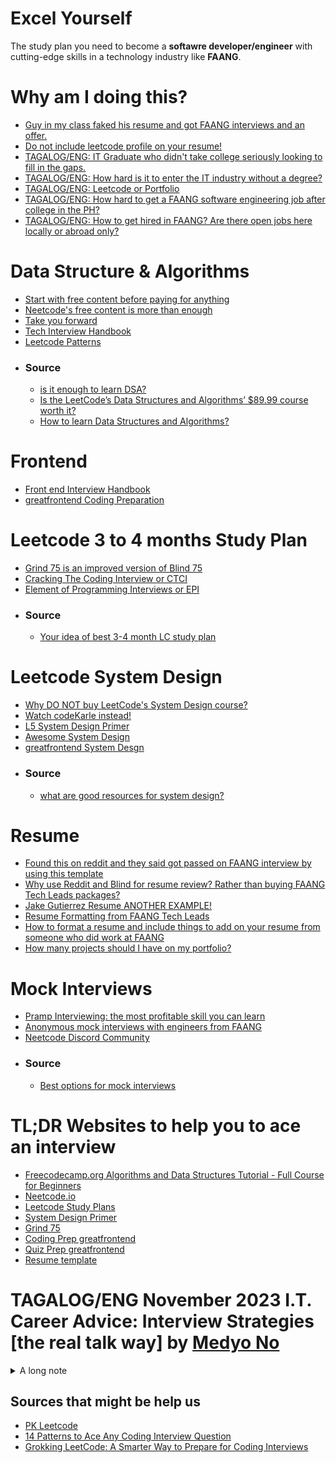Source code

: # Excel Yourself
The study plan you need to become a **softawre developer/engineer** with cutting-edge skills in a technology industry like **FAANG**.

# Why am I doing this?
- [Guy in my class faked his resume and got FAANG interviews and an offer.](https://www.reddit.com/r/csMajors/comments/s9628x/guy_in_my_class_faked_his_resume_and_got_faang/)
- [Do not include leetcode profile on your resume!](https://www.reddit.com/r/leetcode/comments/yv7toz/should_i_include_my_leetcode_profile_in_my_resume/)
- [TAGALOG/ENG: IT Graduate who didn't take college seriously looking to fill in the gaps.](https://www.reddit.com/r/phcareers/comments/y82o84/it_graduate_who_didnt_take_college_seriously/)
- [TAGALOG/ENG: How hard is it to enter the IT industry without a degree?](https://www.reddit.com/r/phcareers/comments/jmka8j/how_hard_is_it_to_enter_the_it_industry_without_a/)
- [TAGALOG/ENG: Leetcode or Portfolio](https://www.reddit.com/r/PinoyProgrammer/comments/18ln2yw/leetcode_or_portfolio/)
- [TAGALOG/ENG: How hard to get a FAANG software engineering job after college in the PH?](https://www.reddit.com/r/PinoyProgrammer/comments/14u3g6g/how_hard_to_get_a_faang_software_engineering_job/)
- [TAGALOG/ENG: How to get hired in FAANG? Are there open jobs here locally or abroad only?](https://www.reddit.com/r/PinoyProgrammer/comments/yut8c0/how_to_get_hired_in_faang_are_there_open_jobs/)

# Data Structure & Algorithms
- [Start with free content before paying for anything](https://www.youtube.com/watch?v=8hly31xKli0)
- [Neetcode's free content is more than enough](https://neetcode.io/courses)
- [Take you forward](https://takeuforward.org/strivers-a2z-dsa-course/strivers-a2z-dsa-course-sheet-2/)
- [Tech Interview Handbook](https://www.techinterviewhandbook.org/)
- [Leetcode Patterns](https://seanprashad.com/leetcode-patterns/)
- ### Source
  - [is it enough to learn DSA?](https://www.reddit.com/r/leetcode/comments/11gr4uq/has_anyone_bought_the_leetcode_data_structures/)
  - [Is the LeetCode’s Data Structures and Algorithms’ $89.99 course worth it?](https://www.reddit.com/r/learnprogramming/comments/16vcdoo/is_the_leetcodes_data_structures_and_algorithms/)
  - [How to learn Data Structures and Algorithms?](https://www.reddit.com/r/leetcode/comments/q96h8k/how_to_learn_data_structures_and_algorithms/)

# Frontend
- [Front end Interview Handbook](https://www.frontendinterviewhandbook.com/)
- [greatfrontend Coding Preparation](https://www.greatfrontend.com/prepare/coding)

# Leetcode 3 to 4 months Study Plan
- [Grind 75 is an improved version of Blind 75](https://www.techinterviewhandbook.org/grind75)
- [Cracking The Coding Interview or CTCI](https://github.com/Avinash987/Coding/blob/master/Cracking-the-Coding-Interview-6th-Edition-189-Programming-Questions-and-Solutions.pdf)
- [Element of Programming Interviews or EPI](https://github.com/qqqil/ebooks/blob/master/algorithms/Elements%20of%20Programming%20Interviews.pdf)
- ### Source
  - [Your idea of best 3-4 month LC study plan](https://www.reddit.com/r/leetcode/comments/zk2hgo/your_idea_of_best_34_month_lc_study_plan/)

# Leetcode System Design
- [Why DO NOT buy LeetCode's System Design course?](https://www.reddit.com/r/leetcode/comments/yq93y2/do_not_buy_leetcodes_system_design_course/)
- [Watch codeKarle instead!](https://www.youtube.com/@codeKarle/videos)
- [L5 System Design Primer](https://github.com/donnemartin/system-design-primer)
- [Awesome System Design](https://github.com/madd86/awesome-system-design)
- [greatfrontend System Desgn](https://www.greatfrontend.com/prepare/system-design)
- ### Source
  - [what are good resources for system design?](https://www.reddit.com/r/leetcode/comments/uc3zex/what_are_good_resources_for_system_design/) 

# Resume
- [Found this on reddit and they said got passed on FAANG interview by using this template](https://www.overleaf.com/project/627224a4c2dc8e6361a77250)
- [Why use Reddit and Blind for resume review? Rather than buying FAANG Tech Leads packages?](https://www.teamblind.com/post/Anyone-use-FAANG-Tech-Leads-for-resume-review-O556x86R)
- [Jake Gutierrez Resume ANOTHER EXAMPLE!](https://github.com/jakegut/resume)
- [Resume Formatting from FAANG Tech Leads](https://www.faangtechleads.com/resume/checklist)
- [How to format a resume and include things to add on your resume from someone who did work at FAANG](https://www.reddit.com/r/cscareerquestions/comments/mybng0/i_landed_a_73k_sde_job_while_still_in_undergrad/)
- [How many projects should I have on my portfolio?](https://forum.freecodecamp.org/t/how-many-projects-should-i-have-on-my-portfolio/506361?fbclid=IwAR248kIngdMPp26ja-2fBUHSdUdmOZU4oxZaQvl8e2M2RRVuyI8A6ma86WI)

# Mock Interviews
- [Pramp Interviewing: the most profitable skill you can learn](https://www.pramp.com)
- [Anonymous mock interviews with engineers from FAANG](https://interviewing.io/)
- [Neetcode Discord Community](https://discord.com/invite/ddjKRXPqtk)
- ### Source
  - [Best options for mock interviews](https://www.reddit.com/r/leetcode/comments/wsgsxx/best_options_for_mock_interviews/) 

# TL;DR Websites to help you to ace an interview
- [Freecodecamp.org Algorithms and Data Structures Tutorial - Full Course for Beginners](https://youtu.be/8hly31xKli0)
- [Neetcode.io](https://neetcode.io/courses)
- [Leetcode Study Plans](https://leetcode.com/studyplan/)
- [System Design Primer](https://github.com/donnemartin/system-design-primer)
- [Grind 75](https://www.techinterviewhandbook.org/grind75)
- [Coding Prep greatfrontend](https://www.greatfrontend.com/prepare/coding)
- [Quiz Prep greatfrontend](https://www.greatfrontend.com/prepare/quiz)
- [Resume template](https://www.overleaf.com/project/627224a4c2dc8e6361a77250)

# TAGALOG/ENG November 2023 I.T. Career Advice: Interview Strategies [the real talk way] by [Medyo No](https://www.facebook.com/MedyoSocial/)
<details><summary>A long note</summary>
<p>Almost all of you won’t be able to name an I.T. engineer who only worked for one company throughout his career because every successful I.T. engineer would have worked for multiple companies before being successful. To be able to work for multiple employers you have to be capable of landing a job and to be able to land a job you have to surpass the interview process. That’s how important interviews are. In our industry it’s not all about skills and tech at hindi lang isang interview ang dadaanan mo sa career mo.</p>
  
<p>With that said, here is my November I.T. Career Advice: Interview Strategies [the real talk way]</p>
  
<p><ins>Tip # 1:</ins> If you don’t know how to prepare for a job interview read the job description of the role you are applying. If you don’t have it then search the job portals for that role, read through 20 postings, and then understand the common denominators of that role (skills required, day to day responsibilities, and technologies used). Focus your preparation on those three.</p>
<p><ins>Tip # 2:</ins> If you have a meeting invite for your interview (ask if you don’t) pull the names of the people on the invite and Google them. See if they have a LinkedIn profile or if you can find them on-line. Research their past roles and job history. Knowing who will be on the call will tell you how the interview will go. Obviously kung meron mga engineers sa call then expect the interview to have technical questions, kung HR or recruiter then it will be more about your background, career, and compatibility to the company. Kung upper I.T. management or final interview sa boss ng magiging boss mo then be ready to sell your personality and communication skills. Kung si hiring manager heavy ang technical background at newbie manager pa lang then be ready na tapunan ka rin nya ng technical questions, pero kung nasa management na sya for a very long time then you may be able to B.S. your way about your technical skills. Meron din ibang diskarte kung maliit or malaki ang company at kung anong industry sya, although medyo advanced tips na yun for me to share here.</p>
<p><ins>Tip # 3:</ins> Don’t be shy to ask your recruiter or HR about the person or people conducting your interview. Recruiters will gladly give you some tips. Ask questions like “How does this person/people conduct their interviews?”, “Have there been candidates before me that completed the same interview and how did those go?”, “What are the typical questions being asked?”, etc. Kung magaling recruiter mo he/she should be able to answer all those questions.</p>
<p><ins>Tip # 4:</ins> For technologies you are not familiar with get a good understanding of what they are 2-3 hours before the interview. Find out about version numbers, get a good look and feel of the product’s interface, common problems with it, competing products, etc. It’s much better to sell yourself na you have a good working knowledge about the technology despite the lack of hands-on experience than to simply say you don’t know what it is. Else, kung hindi mo talaga alam don’t be scared to say na hindi mo alam. Mas ok yun kesa magpanggap ka na alam mo dahil ang mangyayari lang is paligoy-ligoy ka sa sagot mo and interviewers will definitely see through that.</p>
<p><ins>Tip # 5:</ins> I have a 49-inch widescreen monitor that I use solely for interviews. On that screen are all of my notes for the interview including answers to the most common interview questions I have gathered for the role I am targeting. My camera is pointed to my face but in an angle and not directly to my eyes. Sa simula pa lang ng interview I stare at my notes na agad and don’t look at the camera directly. This gives the interviewers the impression that I am looking at them through my screen but in reality I am looking at my notes and am only glancing on them. This way pag may tinanong sakin na hindi ko completely alam and I have to refer to my notes hindi halata na may binabasa ako.</p>
<p><ins>Tip # 6:</ins> Have a template of perfectly crafted answers to the most common personality questions or questions that you know may be asked because they are red flags on your resume, like “Why did you leave your last job” or “Explain the gap on your resume”. Know how to respond to questions like “Where do you want to be or where do you see yourself 5 years from now” or “Tell me a time when you had to deal with a huge problem and how you managed to resolve it”.</p>
<p>I hop a lot and sometimes I get asked why I hop a lot. Companies ask that kasi ayaw nila na papasok ako tapos aalis din naman ako in a short period of time. Ang sagot ko lagi dun is “I wanted to learn a lot and I wanted to work at different environments and industries. That helped me tremendously in my career and brought to me to where I am now. However, I just started my own family recently and am a father now. Priorities have changed so I am now looking for a stable company that I can grow with for a long period of time, and I feel this company meets that requirement” – kahit hindi naman totoo na nag ka anak ako at alam ko na lilipat ulit ako after two years or less.</p>
<p><ins>Tip # 7:</ins> Go through plenty of rejections. I’ve learned to master the strategy on how to talk to recruiters and HR, hiring managers, engineers, and what to say and not to say on technical interviews, final interviews, personality interviews, initial screening, etc. because I always put myself through interviews. Yung notes ko na sinabi ko sa Tip # 5 were notes collected from decades’ worth of interviews. By going through it over and over again you will naturally be able to predict how an interview will go and can easily prepare for it, even to a point na kaya mo na i-set ang tone and direction ng interview kahit ikaw yung applicant.</p>
<p>There is no step by step process to successfully pass an interview. Interviews are mastered through confidence, confidence is achieved through experience, and experience is collected through tons and tons of rejections. Experience countless number of rejections para mas maintindihan mo yung job hiring process at para ma build mo ang confidence mo.</p>
<p><ins>Tip # 8:</ins> Kahit hindi ka naghahanap ng work just go out there and test the market. Get a feel how marketable you are or how hard it is for you to land a job para may idea ka in case mawalan ka ng work. Test the market para malaman mo kung underpaid ka ba sa skills na meron ka or overpaid ka. Di mo naman kailangan lumipat if you don’t want to e. At the end of the day it is always better to be rejecting job offers than to be rejected for a role. Kung stress ka na sa work mo or feeling mo toxic sya, kahit di ka pa naman nagplaplano mag quit maghanap ka na ng work para malaman mo kung may karapatan ka ba mag quit dahil kayang-kaya mo kumuha ng kapalit o kung dapat ka muna kumuha ng kapalit bago ka mag quit. The side effect to embracing endless job search is gagaling ka na rin sa interviews naturally.</p>
<p>If you don’t want to leave your comfort zone at ok ka lang sa company mo then hanap ka ng mga work na 50K more sa kinikita mo at mas senior sa role na meron ka. Apply ka ng apply at pag daanan mo ang mga application and interview process. Ang goal mo lang naman is to gain experience sa mga interviews e so kung di mo man makuha mga roles na yun then ok lang, pero kung biglang ginulat mo sarili mo dahil nakalusot ka, well, then meron kang napakagandang problema.</p>
<p><ins>Tip # 9:</ins> Going through countless interviews taught me that it’s not about my qualifications but about selling myself sa mga nag-iinterview sakin. Maraming beses na ko nakalusot sa mga interviews not because I am qualified for the role but because I was able to sell myself to the hiring manager. If you can get to that point sa career mo na kaya mo na benta sarili mo successfully then you will never have to worry about job security ever again nor will you ever have to worry about a low salary.</p>
<p><ins>Tip # 10:</ins> Never ever deny yourself of an opportunity to go through the job hiring process. When recruiters reach out to you or may nag refer sayo kahit hindi ka naman naghahanap entertain them and go through the hiring process. Maraming beses ko na na-ecounter na nasa interview ako for one role tapos inofferan ako ng ibang role with a much bigger pay than the one I am targeting dahil nakausap nila ako at nalaman nila skill sets ko. There were times din na alam ko na hindi ko naman kukunin yung work pero pinatulan ko pa rin para lang ma experience yung interview process tapos in the end I ended up getting the job anyway kasi sobrang ganda nung final offer versus sa initial understanding ko about the work and salary. These are unexpected opportunities na di ko naman malalaman kung tinanggihan ko na agad sa inquiry pa lang.</p>
<p>I am both an employee and employer. Once in a while I go to the job boards and look for talent to work for me. I look for experienced engineers who I feel are underpaid and I give them an opportunity to move up sa career at buhay nila. Lagi ako nakaka encounter ng mga engineers who flat out decline a role without even asking for more information. One of the responses I always get is “I am currently employed”. If only they knew that the salary they would get from me is at least double of what they are currently making and that what I have to offer will allow them to experience different roles and exposure sa ibat-ibang fields sa I.T., get to touch countless of technologies, and work at different industries. Don’t be that kind of engineer – pag may tumawag sayo or may nag refer sayo for a role kahit hindi ka interested pag daanan mo yung process – because again, in our industry it’s not all about skills and tech lang.</p>
<b>Reference</b>
<p>No, M. (2023, November 9). November I.T. Career Advice: Interview Strategies [the real talk way]. Retrieved from https://www.facebook.com/groups/itphil/posts/1334770923853726/</p>
</details>

## Sources that might be help us
- [PK Leetcode](https://www.piratekingdom.com/leetcode/study-guide)
- [14 Patterns to Ace Any Coding Interview Question](https://hackernoon.com/14-patterns-to-ace-any-coding-interview-question-c5bb3357f6ed)
- [Grokking LeetCode: A Smarter Way to Prepare for Coding Interviews](https://interviewnoodle.com/grokking-leetcode-a-smarter-way-to-prepare-for-coding-interviews-e86d5c9fe4e1)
○ ○ ○
### [WORK TO BE COMPLETED]
In the entries above, one line contains "- [Best options" and another contains "- [Neetcode.io](https://neetcode.io/courses)". Reproduce exactly those two lines and the lines between them, nothing else.

### [SOLUTION FOR THIS EXERCISE]
  - [Best options for mock interviews](https://www.reddit.com/r/leetcode/comments/wsgsxx/best_options_for_mock_interviews/) 

# TL;DR Websites to help you to ace an interview
- [Freecodecamp.org Algorithms and Data Structures Tutorial - Full Course for Beginners](https://youtu.be/8hly31xKli0)
- [Neetcode.io](https://neetcode.io/courses)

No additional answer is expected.